This repository contains the code for the paper "Imitation learning by state-only distribution matching" by Damian Boborzi, Christoph-Nikolas Straehle, Jens S. Buchner, and Lars Mikelsons.
conda environment config is in ./conda-spec-file.txt pip installations are in ./requirements.txt
Following repositories are important: Adapted FrEIA: https://github.com/FeMa42/FrEIA-NF-policy/tree/NF-Policy
To install pybullet use: pip install pybullet
Note that SOIL-TDM, FORM and the Normalizing Flow policy all use the FrEIA repository for the implementation of the Normalizing Flows. The FrEIA repository is therefor neccesary for these methods to work. Also note that (at this moment) the Normalizing Flow implementations are only compatible with CUDA-GPU and CPU versions of torch (tested under Linux Ubuntu 20.04). The Metal-GPU (for Apple M1 and M2 GPUs) implementation of torch is not yet compatible with the Normalizing Flows based on the FrEIA repository. As a fallback for Mac systems you can use the the cpu version of torch (this is slow). Using A MLP as policy with DAC and BC is also possible with the metal-GPU version of torch.
Contains Implementation for DAC, FORM and SOIL-TDM all using SAC as the RL-Optmizer.
Training and Pretraining with behavioral cloning is also possible.
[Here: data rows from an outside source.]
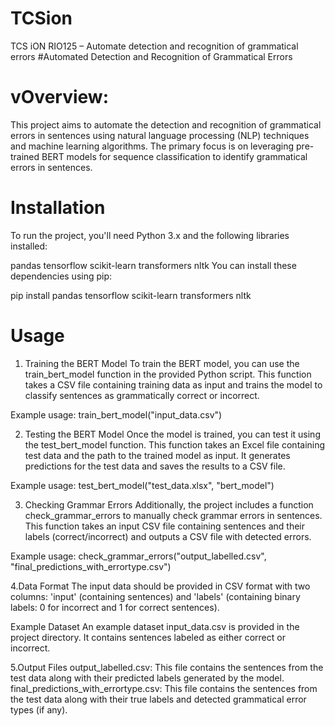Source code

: # TCSion
TCS iON RIO125 – Automate detection and recognition of grammatical errors
#Automated Detection and Recognition of Grammatical Errors


# vOverview:

This project aims to automate the detection and recognition of grammatical errors in sentences using natural language processing (NLP) techniques and machine learning algorithms. The primary focus is on leveraging pre-trained BERT models for sequence classification to identify grammatical errors in sentences.

# Installation
To run the project, you'll need Python 3.x and the following libraries installed:

pandas
tensorflow
scikit-learn
transformers
nltk
You can install these dependencies using pip:

pip install pandas tensorflow scikit-learn transformers nltk


# Usage
1. Training the BERT Model
To train the BERT model, you can use the train_bert_model function in the provided Python script. This function takes a CSV file containing training data as input and trains the model to classify sentences as grammatically correct or incorrect.

Example usage:
train_bert_model("input_data.csv")

2. Testing the BERT Model
Once the model is trained, you can test it using the test_bert_model function. This function takes an Excel file containing test data and the path to the trained model as input. It generates predictions for the test data and saves the results to a CSV file.

Example usage:
test_bert_model("test_data.xlsx", "bert_model")

3. Checking Grammar Errors
Additionally, the project includes a function check_grammar_errors to manually check grammar errors in sentences. This function takes an input CSV file containing sentences and their labels (correct/incorrect) and outputs a CSV file with detected errors.

Example usage:
check_grammar_errors("output_labelled.csv", "final_predictions_with_errortype.csv")

4.Data Format
The input data should be provided in CSV format with two columns: 'input' (containing sentences) and 'labels' 
(containing binary labels: 0 for incorrect and 1 for correct sentences).

Example Dataset
An example dataset input_data.csv is provided in the project directory. It contains sentences labeled as either correct or incorrect.

5.Output Files
output_labelled.csv: This file contains the sentences from the test data along with their predicted labels generated by the model.
final_predictions_with_errortype.csv: This file contains the sentences from the test data along with their true labels and detected grammatical error types (if any).

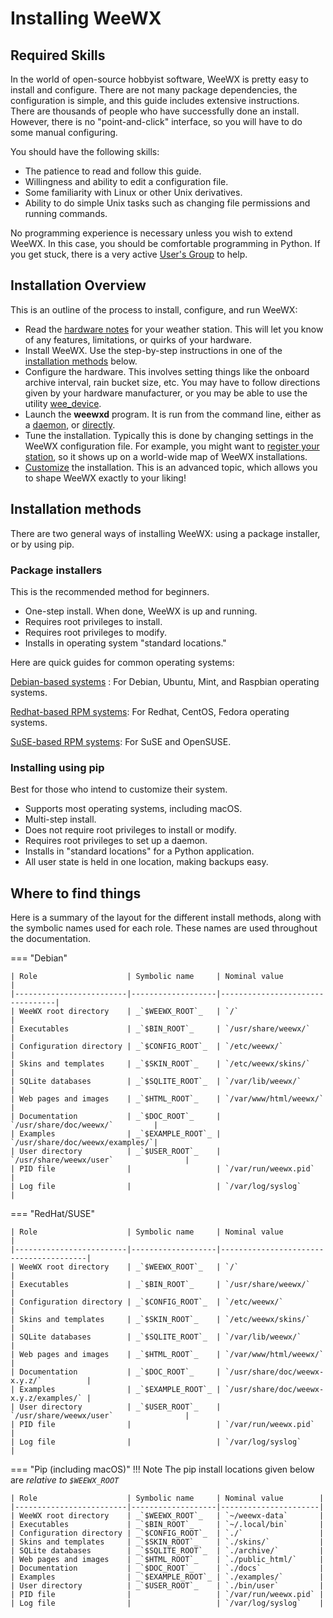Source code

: # Installing WeeWX

## Required Skills

In the world of open-source hobbyist software, WeeWX is pretty easy to install and configure. There are not many package dependencies, the configuration is simple, and this guide includes extensive instructions. There are thousands of people who have successfully done an install. However, there is no "point-and-click" interface, so you will have to do some manual configuring.

You should have the following skills:

* The patience to read and follow this guide.
* Willingness and ability to edit a configuration file.
* Some familiarity with Linux or other Unix derivatives.
* Ability to do simple Unix tasks such as changing file permissions and running commands.

No programming experience is necessary unless you wish to extend WeeWX. In this case, you should be comfortable programming in Python.
If you get stuck, there is a very active [User's Group](https://groups.google.com/g/weewx-user) to help.


## Installation Overview
This is an outline of the process to install, configure, and run WeeWX:

* Read the [hardware notes](../hardware.htm) for your weather station. This will let you know of any features, limitations, or quirks of your hardware.
* Install WeeWX. Use the step-by-step instructions in one of the [installation methods](#installation-methods) below.
* Configure the hardware. This involves setting things like the onboard archive interval, rain bucket size, etc. You may have to follow directions given by your hardware manufacturer, or you may be able to use the utility [wee_device](../utilities.htm#wee_device_utility).
* Launch the **weewxd** program. It is run from the command line, either as a [daemon](../running-weewx/#running-as-a-daemon), or [directly](../running-weewx/#running-directly).
* Tune the installation. Typically this is done by changing settings in the WeeWX configuration file. For example, you might want to [register your station](../weewx-config-file/stdrestful-config/#stationregistry), so it shows up on a world-wide map of WeeWX installations.
* [Customize](../../custom/) the installation. This is an advanced topic, which allows you to shape WeeWX exactly to your liking!



## Installation methods

There are two general ways of installing WeeWX: using a package installer, or by using pip.

### Package installers

This is the recommended method for beginners.

- One-step install. When done, WeeWX is up and running.
- Requires root privileges to install.
- Requires root privileges to modify.
- Installs in operating system "standard locations."

Here are quick guides for common operating systems:

[Debian-based systems](../debian.md) : For Debian, Ubuntu, Mint, and Raspbian operating  systems.

[Redhat-based RPM systems](../redhat.md): For Redhat, CentOS, Fedora operating systems.

[SuSE-based RPM systems](../suse.md): For SuSE and OpenSUSE.

### Installing using pip

Best for those who intend to customize their system. 

- Supports most operating systems, including macOS.
- Multi-step install.
- Does not require root privileges to install or modify. 
- Requires root privileges to set up a daemon.
- Installs in "standard locations" for a Python application.
- All user state is held in one location, making backups easy.


## Where to find things

Here is a summary of the layout for the different install methods, along with the symbolic names used for each role. These names are used throughout the documentation.

=== "Debian"

    | Role                    | Symbolic name     | Nominal value                   |
    |-------------------------|-------------------|---------------------------------|
    | WeeWX root directory    | _`$WEEWX_ROOT`_   | `/`                             |
    | Executables             | _`$BIN_ROOT`_     | `/usr/share/weewx/`             |
    | Configuration directory | _`$CONFIG_ROOT`_  | `/etc/weewx/`                   |
    | Skins and templates     | _`$SKIN_ROOT`_    | `/etc/weewx/skins/`             |
    | SQLite databases        | _`$SQLITE_ROOT`_  | `/var/lib/weewx/`               |
    | Web pages and images    | _`$HTML_ROOT`_    | `/var/www/html/weewx/`          |
    | Documentation           | _`$DOC_ROOT`_     | `/usr/share/doc/weewx/`         |
    | Examples                | _`$EXAMPLE_ROOT`_ | `/usr/share/doc/weewx/examples/`|
    | User directory          | _`$USER_ROOT`_    | `/usr/share/weewx/user`                |
    | PID file                |                   | `/var/run/weewx.pid`            |
    | Log file                |                   | `/var/log/syslog`               |

=== "RedHat/SUSE"

    | Role                    | Symbolic name     | Nominal value                          |
    |-------------------------|-------------------|----------------------------------------|
    | WeeWX root directory    | _`$WEEWX_ROOT`_   | `/`                                    |
    | Executables             | _`$BIN_ROOT`_     | `/usr/share/weewx/`                    |
    | Configuration directory | _`$CONFIG_ROOT`_  | `/etc/weewx/`                          |
    | Skins and templates     | _`$SKIN_ROOT`_    | `/etc/weewx/skins/`                    |
    | SQLite databases        | _`$SQLITE_ROOT`_  | `/var/lib/weewx/`                      |
    | Web pages and images    | _`$HTML_ROOT`_    | `/var/www/html/weewx/`                 |
    | Documentation           | _`$DOC_ROOT`_     | `/usr/share/doc/weewx-x.y.z/`          |
    | Examples                | _`$EXAMPLE_ROOT`_ | `/usr/share/doc/weewx-x.y.z/examples/` |
    | User directory          | _`$USER_ROOT`_    | `/usr/share/weewx/user`                |
    | PID file                |                   | `/var/run/weewx.pid`                   |
    | Log file                |                   | `/var/log/syslog`                      |

=== "Pip (including macOS)"
    !!! Note
        The pip install locations given below are *relative to _`$WEEWX_ROOT`_*

    | Role                    | Symbolic name     | Nominal value        |
    |-------------------------|-------------------|----------------------|
    | WeeWX root directory    | _`$WEEWX_ROOT`_   | `~/weewx-data`       |
    | Executables             | _`$BIN_ROOT`_     | `~/.local/bin`       |
    | Configuration directory | _`$CONFIG_ROOT`_  | `./`                 |
    | Skins and templates     | _`$SKIN_ROOT`_    | `./skins/`           |
    | SQLite databases        | _`$SQLITE_ROOT`_  | `./archive/`         |
    | Web pages and images    | _`$HTML_ROOT`_    | `./public_html/`     |
    | Documentation           | _`$DOC_ROOT`_     | `./docs`             |
    | Examples                | _`$EXAMPLE_ROOT`_ | `./examples/`        |
    | User directory          | _`$USER_ROOT`_    | `./bin/user`         |
    | PID file                |                   | `/var/run/weewx.pid` |
    | Log file                |                   | `/var/log/syslog`    |
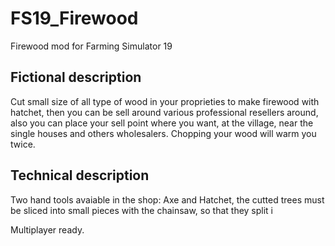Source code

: # FS19_Firewood

Firewood mod for Farming Simulator 19

## Fictional description

Cut small size of all type of wood in your proprieties to make firewood with hatchet, then you can be sell around various professional resellers around, also you can place your sell point where you want, at the village, near the single houses and others wholesalers.
Chopping your wood will warm you twice.

## Technical description

Two hand tools avaiable in the shop: Axe and Hatchet, the cutted trees must be sliced into small pieces with the chainsaw, so that they split i

Multiplayer ready.
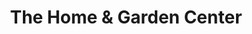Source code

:---
title: "The Home & Garden Center"
url: /longview/the-home-and-garden-center/
shop: garden centre
---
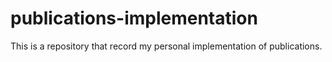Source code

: # publications-implementation
This is a repository that record my personal implementation of publications.
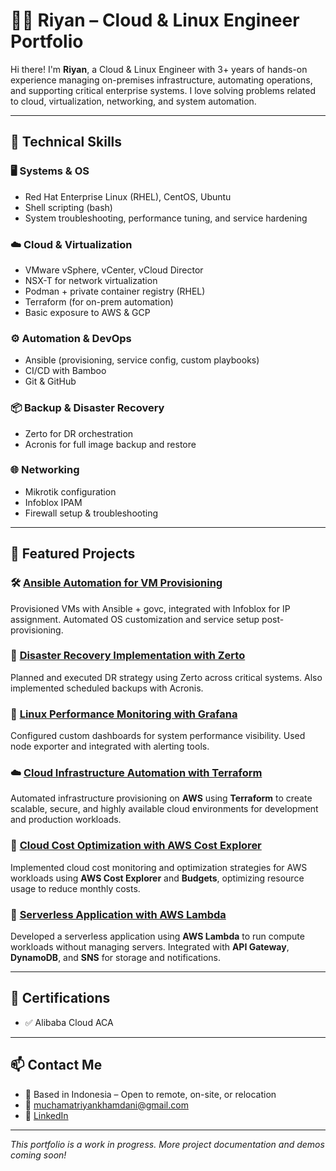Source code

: # 👨‍💻 Riyan – Cloud & Linux Engineer Portfolio

Hi there! I'm **Riyan**, a Cloud & Linux Engineer with 3+ years of hands-on experience managing on-premises infrastructure, automating operations, and supporting critical enterprise systems. I love solving problems related to cloud, virtualization, networking, and system automation.

---

## 🔧 Technical Skills

### 🖥️ Systems & OS
- Red Hat Enterprise Linux (RHEL), CentOS, Ubuntu
- Shell scripting (bash)
- System troubleshooting, performance tuning, and service hardening

### ☁️ Cloud & Virtualization
- VMware vSphere, vCenter, vCloud Director
- NSX-T for network virtualization
- Podman + private container registry (RHEL)
- Terraform (for on-prem automation)
- Basic exposure to AWS & GCP

### ⚙️ Automation & DevOps
- Ansible (provisioning, service config, custom playbooks)
- CI/CD with Bamboo
- Git & GitHub

### 📦 Backup & Disaster Recovery
- Zerto for DR orchestration
- Acronis for full image backup and restore

### 🌐 Networking
- Mikrotik configuration
- Infoblox IPAM
- Firewall setup & troubleshooting

---

## 📌 Featured Projects

### 🛠️ [Ansible Automation for VM Provisioning](projects/ansible-vmware-provisioning.md)
Provisioned VMs with Ansible + govc, integrated with Infoblox for IP assignment. Automated OS customization and service setup post-provisioning.

### 💾 [Disaster Recovery Implementation with Zerto](projects/dr-zerto-acronis.md)
Planned and executed DR strategy using Zerto across critical systems. Also implemented scheduled backups with Acronis.

### 🧠 [Linux Performance Monitoring with Grafana](projects/linux-monitoring-grafana.md)
Configured custom dashboards for system performance visibility. Used node exporter and integrated with alerting tools.

### ☁️ [Cloud Infrastructure Automation with Terraform](projects/cloud-infrastructure-terraform.md)
Automated infrastructure provisioning on **AWS** using **Terraform** to create scalable, secure, and highly available cloud environments for development and production workloads.

### 💸 [Cloud Cost Optimization with AWS Cost Explorer](projects/cloud-cost-optimization.md)
Implemented cloud cost monitoring and optimization strategies for AWS workloads using **AWS Cost Explorer** and **Budgets**, optimizing resource usage to reduce monthly costs.

### 🚀 [Serverless Application with AWS Lambda](projects/aws-lambda-serverless.md)
Developed a serverless application using **AWS Lambda** to run compute workloads without managing servers. Integrated with **API Gateway**, **DynamoDB**, and **SNS** for storage and notifications.

---

## 🧪 Certifications

- ✅ Alibaba Cloud ACA

---

## 📫 Contact Me

- 📍 Based in Indonesia – Open to remote, on-site, or relocation
- 📧 muchamatriyankhamdani@gmail.com
- 🔗 [LinkedIn](https://www.linkedin.com/in/muchamat-riyan-khamdani-053182186/)

---

_This portfolio is a work in progress. More project documentation and demos coming soon!_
It is possible to use a Normalizing Flow policy with DAC and BC instead of a conditional Gaussian policy.
Start file: gym_exp_data.py
Examples for training Expert policies using SAC:
python gym_exp_data.py --max-frames 100000 --exp-dir pendulum_SAC_MLP --env-name Pendulum-v1 --num-envs 16 --use-mlp --hidden-size 128 --num-env-steps 10 --internal-update-epochs 10 --replay-buffer-size 100000
python gym_exp_data.py --max-frames 400000 --exp-dir cheetah_SAC_MLP --env-name HalfCheetahBulletEnv-v0 --num-envs 16 --hidden-size 512 --lr-p 3e-4 --lr-q 5e-4 --mini-batch-size 512 --num-env-steps 10 --internal-update-epochs 10 --polyak 0.99 --use-mlp
python gym_exp_data.py --max-frames 400000 --exp-dir hopper_SAC_MLP --env-name HopperBulletEnv-v0 --num-envs 16 --hidden-size 512 --lr-p 3e-4 --lr-q 5e-4 --mini-batch-size 512 --num-env-steps 10 --internal-update-epochs 10 --polyak 0.99 --use-mlp
python gym_exp_data.py --max-frames 600000 --exp-dir humanoid_SAC_MLP --env-name HumanoidBulletEnv-v0 --num-envs 16 --hidden-size 512 --lr-p 3e-4 --lr-q 5e-4 --mini-batch-size 512 --num-env-steps 10 --internal-update-epochs 10 --polyak 0.99 --use-mlp
python gym_exp_data.py --max-frames 600000 --exp-dir walker2D_SAC_MLP --env-name Walker2DBulletEnv-v0 --num-envs 16 --hidden-size 512 --lr-p 3e-4 --lr-q 5e-4 --mini-batch-size 512 --num-env-steps 10 --internal-update-epochs 10 --polyak 0.99 --use-mlp
python gym_exp_data.py --max-frames 600000 --exp-dir ant_SAC_MLP --env-name AntBulletEnv-v0 --num-envs 16 --hidden-size 512 --lr-p 3e-4 --lr-q 5e-4 --mini-batch-size 512 --num-env-steps 10 --internal-update-epochs 10 --polyak 0.99 --use-mlp
python gym_exp_data.py --max-frames 100000 --exp-dir cartpole_SAC_MLP --env-name CartPoleContinuousBulletEnv-v0 --num-envs 16 --hidden-size 512 --lr-p 3e-4 --lr-q 5e-4 --mini-batch-size 512 --num-env-steps 10 --internal-update-epochs 10 --polyak 0.99 --use-mlp
Start file: flow_rl.py.
It saves the parameters and logs as well as tensorboard in the output directory under "Experiments/..." which has to be provided.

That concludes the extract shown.